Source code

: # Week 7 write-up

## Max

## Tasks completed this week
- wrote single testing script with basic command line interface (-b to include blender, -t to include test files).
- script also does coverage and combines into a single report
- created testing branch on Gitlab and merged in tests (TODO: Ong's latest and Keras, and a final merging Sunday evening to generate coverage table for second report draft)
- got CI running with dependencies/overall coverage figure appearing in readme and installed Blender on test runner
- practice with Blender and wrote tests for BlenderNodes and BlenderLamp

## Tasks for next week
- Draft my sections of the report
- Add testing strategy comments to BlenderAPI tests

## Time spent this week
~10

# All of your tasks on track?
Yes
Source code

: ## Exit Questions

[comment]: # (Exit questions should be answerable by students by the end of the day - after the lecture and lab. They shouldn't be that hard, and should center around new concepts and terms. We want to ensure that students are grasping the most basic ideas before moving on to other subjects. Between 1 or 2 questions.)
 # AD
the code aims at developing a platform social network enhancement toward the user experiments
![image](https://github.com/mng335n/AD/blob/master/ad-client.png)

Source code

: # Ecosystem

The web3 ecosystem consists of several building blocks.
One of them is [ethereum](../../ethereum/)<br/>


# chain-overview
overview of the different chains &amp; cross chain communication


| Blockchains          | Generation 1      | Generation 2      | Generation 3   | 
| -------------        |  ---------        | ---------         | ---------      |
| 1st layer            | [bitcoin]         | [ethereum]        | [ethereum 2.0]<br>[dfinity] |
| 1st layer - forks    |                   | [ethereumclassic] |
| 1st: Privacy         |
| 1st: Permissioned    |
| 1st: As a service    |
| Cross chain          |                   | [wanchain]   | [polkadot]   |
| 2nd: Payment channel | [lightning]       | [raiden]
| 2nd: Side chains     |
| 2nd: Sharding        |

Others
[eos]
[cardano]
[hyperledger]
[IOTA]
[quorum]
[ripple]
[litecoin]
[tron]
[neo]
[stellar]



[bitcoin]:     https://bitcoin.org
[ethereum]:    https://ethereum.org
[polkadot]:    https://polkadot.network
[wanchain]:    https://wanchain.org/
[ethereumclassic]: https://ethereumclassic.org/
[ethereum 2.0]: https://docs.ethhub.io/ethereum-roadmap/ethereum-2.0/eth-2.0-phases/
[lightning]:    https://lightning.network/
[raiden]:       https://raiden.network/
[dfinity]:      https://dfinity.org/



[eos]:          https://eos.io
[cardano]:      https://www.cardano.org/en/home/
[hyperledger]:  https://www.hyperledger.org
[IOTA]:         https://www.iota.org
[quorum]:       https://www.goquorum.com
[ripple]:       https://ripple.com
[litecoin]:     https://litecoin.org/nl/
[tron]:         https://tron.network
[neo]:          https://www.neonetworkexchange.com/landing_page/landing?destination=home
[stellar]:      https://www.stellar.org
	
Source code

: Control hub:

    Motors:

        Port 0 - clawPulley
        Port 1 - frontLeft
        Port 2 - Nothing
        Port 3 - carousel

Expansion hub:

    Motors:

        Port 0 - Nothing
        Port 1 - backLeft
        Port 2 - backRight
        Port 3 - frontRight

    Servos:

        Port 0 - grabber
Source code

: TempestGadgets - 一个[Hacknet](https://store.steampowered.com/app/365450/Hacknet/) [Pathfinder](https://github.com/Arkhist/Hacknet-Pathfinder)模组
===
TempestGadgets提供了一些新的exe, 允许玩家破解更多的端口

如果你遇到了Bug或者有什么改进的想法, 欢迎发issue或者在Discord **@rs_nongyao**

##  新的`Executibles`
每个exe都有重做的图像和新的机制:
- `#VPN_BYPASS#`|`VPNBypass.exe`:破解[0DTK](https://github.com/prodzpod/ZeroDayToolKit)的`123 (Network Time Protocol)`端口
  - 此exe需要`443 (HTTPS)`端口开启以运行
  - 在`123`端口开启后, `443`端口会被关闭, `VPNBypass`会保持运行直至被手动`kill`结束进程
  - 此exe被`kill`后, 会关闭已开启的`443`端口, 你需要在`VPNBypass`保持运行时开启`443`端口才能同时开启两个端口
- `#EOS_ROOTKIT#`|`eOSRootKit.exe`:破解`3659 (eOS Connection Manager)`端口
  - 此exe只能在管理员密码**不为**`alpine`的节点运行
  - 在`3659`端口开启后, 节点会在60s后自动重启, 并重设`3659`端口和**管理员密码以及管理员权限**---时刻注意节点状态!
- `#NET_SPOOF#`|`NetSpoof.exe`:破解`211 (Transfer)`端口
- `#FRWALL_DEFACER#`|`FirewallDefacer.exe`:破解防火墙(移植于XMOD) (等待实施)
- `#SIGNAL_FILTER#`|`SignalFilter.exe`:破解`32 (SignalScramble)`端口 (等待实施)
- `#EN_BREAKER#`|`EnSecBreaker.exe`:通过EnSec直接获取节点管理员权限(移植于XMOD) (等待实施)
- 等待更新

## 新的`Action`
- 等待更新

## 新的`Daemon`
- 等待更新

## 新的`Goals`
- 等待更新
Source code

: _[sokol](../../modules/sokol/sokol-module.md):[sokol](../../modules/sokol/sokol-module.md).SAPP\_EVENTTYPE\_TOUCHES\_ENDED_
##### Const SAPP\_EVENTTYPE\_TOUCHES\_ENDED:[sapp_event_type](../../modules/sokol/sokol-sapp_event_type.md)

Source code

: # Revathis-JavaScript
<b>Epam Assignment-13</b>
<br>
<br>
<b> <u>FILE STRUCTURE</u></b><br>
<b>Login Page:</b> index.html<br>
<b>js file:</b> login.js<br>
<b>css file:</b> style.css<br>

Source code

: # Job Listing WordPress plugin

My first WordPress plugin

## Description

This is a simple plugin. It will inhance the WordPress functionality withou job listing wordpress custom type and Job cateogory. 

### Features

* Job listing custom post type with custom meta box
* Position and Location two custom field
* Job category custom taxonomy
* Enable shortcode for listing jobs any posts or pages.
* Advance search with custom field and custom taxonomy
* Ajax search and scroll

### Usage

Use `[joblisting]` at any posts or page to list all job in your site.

***

- [TASK DESCRIPTION]:
For this task, set down the entire listing word for word.

- [RESPONSE]:
Source code

: # Week 7 write-up

## Max

## Tasks completed this week
- wrote single testing script with basic command line interface (-b to include blender, -t to include test files).
- script also does coverage and combines into a single report
- created testing branch on Gitlab and merged in tests (TODO: Ong's latest and Keras, and a final merging Sunday evening to generate coverage table for second report draft)
- got CI running with dependencies/overall coverage figure appearing in readme and installed Blender on test runner
- practice with Blender and wrote tests for BlenderNodes and BlenderLamp

## Tasks for next week
- Draft my sections of the report
- Add testing strategy comments to BlenderAPI tests

## Time spent this week
~10

# All of your tasks on track?
Yes
Source code

: ## Exit Questions

[comment]: # (Exit questions should be answerable by students by the end of the day - after the lecture and lab. They shouldn't be that hard, and should center around new concepts and terms. We want to ensure that students are grasping the most basic ideas before moving on to other subjects. Between 1 or 2 questions.)
 # AD
the code aims at developing a platform social network enhancement toward the user experiments
![image](https://github.com/mng335n/AD/blob/master/ad-client.png)

Source code

: # Ecosystem

The web3 ecosystem consists of several building blocks.
One of them is [ethereum](../../ethereum/)<br/>


# chain-overview
overview of the different chains &amp; cross chain communication


| Blockchains          | Generation 1      | Generation 2      | Generation 3   | 
| -------------        |  ---------        | ---------         | ---------      |
| 1st layer            | [bitcoin]         | [ethereum]        | [ethereum 2.0]<br>[dfinity] |
| 1st layer - forks    |                   | [ethereumclassic] |
| 1st: Privacy         |
| 1st: Permissioned    |
| 1st: As a service    |
| Cross chain          |                   | [wanchain]   | [polkadot]   |
| 2nd: Payment channel | [lightning]       | [raiden]
| 2nd: Side chains     |
| 2nd: Sharding        |

Others
[eos]
[cardano]
[hyperledger]
[IOTA]
[quorum]
[ripple]
[litecoin]
[tron]
[neo]
[stellar]



[bitcoin]:     https://bitcoin.org
[ethereum]:    https://ethereum.org
[polkadot]:    https://polkadot.network
[wanchain]:    https://wanchain.org/
[ethereumclassic]: https://ethereumclassic.org/
[ethereum 2.0]: https://docs.ethhub.io/ethereum-roadmap/ethereum-2.0/eth-2.0-phases/
[lightning]:    https://lightning.network/
[raiden]:       https://raiden.network/
[dfinity]:      https://dfinity.org/



[eos]:          https://eos.io
[cardano]:      https://www.cardano.org/en/home/
[hyperledger]:  https://www.hyperledger.org
[IOTA]:         https://www.iota.org
[quorum]:       https://www.goquorum.com
[ripple]:       https://ripple.com
[litecoin]:     https://litecoin.org/nl/
[tron]:         https://tron.network
[neo]:          https://www.neonetworkexchange.com/landing_page/landing?destination=home
[stellar]:      https://www.stellar.org
	
Source code

: Control hub:

    Motors:

        Port 0 - clawPulley
        Port 1 - frontLeft
        Port 2 - Nothing
        Port 3 - carousel

Expansion hub:

    Motors:

        Port 0 - Nothing
        Port 1 - backLeft
        Port 2 - backRight
        Port 3 - frontRight

    Servos:

        Port 0 - grabber
Source code

: TempestGadgets - 一个[Hacknet](https://store.steampowered.com/app/365450/Hacknet/) [Pathfinder](https://github.com/Arkhist/Hacknet-Pathfinder)模组
===
TempestGadgets提供了一些新的exe, 允许玩家破解更多的端口

如果你遇到了Bug或者有什么改进的想法, 欢迎发issue或者在Discord **@rs_nongyao**

##  新的`Executibles`
每个exe都有重做的图像和新的机制:
- `#VPN_BYPASS#`|`VPNBypass.exe`:破解[0DTK](https://github.com/prodzpod/ZeroDayToolKit)的`123 (Network Time Protocol)`端口
  - 此exe需要`443 (HTTPS)`端口开启以运行
  - 在`123`端口开启后, `443`端口会被关闭, `VPNBypass`会保持运行直至被手动`kill`结束进程
  - 此exe被`kill`后, 会关闭已开启的`443`端口, 你需要在`VPNBypass`保持运行时开启`443`端口才能同时开启两个端口
- `#EOS_ROOTKIT#`|`eOSRootKit.exe`:破解`3659 (eOS Connection Manager)`端口
  - 此exe只能在管理员密码**不为**`alpine`的节点运行
  - 在`3659`端口开启后, 节点会在60s后自动重启, 并重设`3659`端口和**管理员密码以及管理员权限**---时刻注意节点状态!
- `#NET_SPOOF#`|`NetSpoof.exe`:破解`211 (Transfer)`端口
- `#FRWALL_DEFACER#`|`FirewallDefacer.exe`:破解防火墙(移植于XMOD) (等待实施)
- `#SIGNAL_FILTER#`|`SignalFilter.exe`:破解`32 (SignalScramble)`端口 (等待实施)
- `#EN_BREAKER#`|`EnSecBreaker.exe`:通过EnSec直接获取节点管理员权限(移植于XMOD) (等待实施)
- 等待更新

## 新的`Action`
- 等待更新

## 新的`Daemon`
- 等待更新

## 新的`Goals`
- 等待更新
Source code

: _[sokol](../../modules/sokol/sokol-module.md):[sokol](../../modules/sokol/sokol-module.md).SAPP\_EVENTTYPE\_TOUCHES\_ENDED_
##### Const SAPP\_EVENTTYPE\_TOUCHES\_ENDED:[sapp_event_type](../../modules/sokol/sokol-sapp_event_type.md)

Source code

: # Revathis-JavaScript
<b>Epam Assignment-13</b>
<br>
<br>
<b> <u>FILE STRUCTURE</u></b><br>
<b>Login Page:</b> index.html<br>
<b>js file:</b> login.js<br>
<b>css file:</b> style.css<br>

Source code

: # Job Listing WordPress plugin

My first WordPress plugin

## Description

This is a simple plugin. It will inhance the WordPress functionality withou job listing wordpress custom type and Job cateogory. 

### Features

* Job listing custom post type with custom meta box
* Position and Location two custom field
* Job category custom taxonomy
* Enable shortcode for listing jobs any posts or pages.
* Advance search with custom field and custom taxonomy
* Ajax search and scroll

### Usage

Use `[joblisting]` at any posts or page to list all job in your site.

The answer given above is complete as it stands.